To find an answer, it might be fruitful to return to what is already said above about the people as óchlos. I come to think of a scene out of a book by the Swedish author, Vibeke Olsson. The title is Forecourt of the pagans. The main character is a female slave by the name Callistrate, who is fighting for her new-born, deformed baby. At the same time she is struggeling with her Christian faith, which she encounters in the family she serves. These things belong together in her great struggle for existence, as we can see in the following passage:

The story about the death of Jesus is different from everything else. The stories about his miracles and his resurrection fade totally from my mind. But the memory of the crucified ones, of the stench of blood and of the cries of agony remains in my mind. If this humiliation, this nausea, has befallen the one who was the son of a god - then slaves will lay at table with their masters, like Thomas, Euelpistus and Callas. Then one cares about the deformed child of a slave, then one gives such a child the milk of the free-born son. Then nothing is the same anymore. [ Vibeke Olsson: Hedningarnas förgård (1982) 1986, p 117.]

I am convinced that Vibeke Olsson has caught something fundamental in the life of the early church, a loving solidarity, which certainly could not be accomplished through organization, but nevertheless had its structure. Perhaps it is right to say, that every structure can either open up for and reveal or prevent and conceal such a communion, where marginalized people also are included.
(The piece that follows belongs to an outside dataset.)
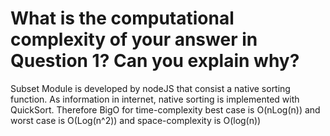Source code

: # What is the computational complexity of your answer in Question 1? Can you explain why?
Subset Module is developed by nodeJS that consist a native sorting function.
As information in internet, native sorting is implemented with QuickSort.
Therefore BigO for time-complexity best case is O(nLog(n)) and worst case is O(Log(n^2)) and space-complexity is O(log(n))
In the latter case, the structure does not become a "pure vessel" for the Gospel.

I guess this was a very Lutheran standpoint. As a matter of fact I quoted the Swedish response to the Anglicans in 1909, when closer relations between the churches were first dicussed. [ Einar Billing was a member of the Swedish delegation. He was probably the author of the Swedish reply, which was very positive. The words quoted above belong to the following passage: "The value of every organization of the ministerium ecclesiasticum , and of the church in general, is only to be judged by its fitness and ability to become a pure vessel for the supernatural contents, and a perfect channel for the way of Divine Revelation unto mankind. That doctrine in no way makes our Church indifferent to the organization and the forms of ministry which the cravings and experiences of the Christian community have produced under the guidance of the Spirit in the course of history. We not only regard the peculiar forms and traditions of our Church with the reverence due to venerable legacy from the past, but we realize in them a blessing from the God of history accorded to us." Kyrkohistorisk Årsskrift 1923, p 376.] It means that no organizational form (spiritual or secular) is legitimized by the Gospel - no one stands above criticism.

4. To sum up, we have seen that the "folk church" is a very meaning-full word: worshipping communion, church for others, church of the nations, transcending and solidaric communion; I do not think we have to choose between these different meanings; I do not even think it is possible. We have already seen how the different meanings are interwoven.

It might be fruitful, however, to consider the different options, with which our "exegesis" has provided us, when reflecting upon church-life in modern society. It is a complex society today. Perhaps a folk church cannot be the same everywhere. Perhaps it has to develop in different ways in the plurality of settings, since the communal life differs in many respects from one place to another, from one suburb to another or between suburbs and the inner city. "Divided cities" was the title of a public investigation of unemployment in Sweden in its relation to the housing environment.

To be able to grasp the "life world" of a certain community, there is a story to be told, and this story will certainly be different from other stories of the same kind to some degree. The five key-words are simply thought of as possible means for reflection upon what the folk church could mean at my place, in my local community today. There will necessarily be many answers to the question about the folk churches of tomorrow. And that is quite in order.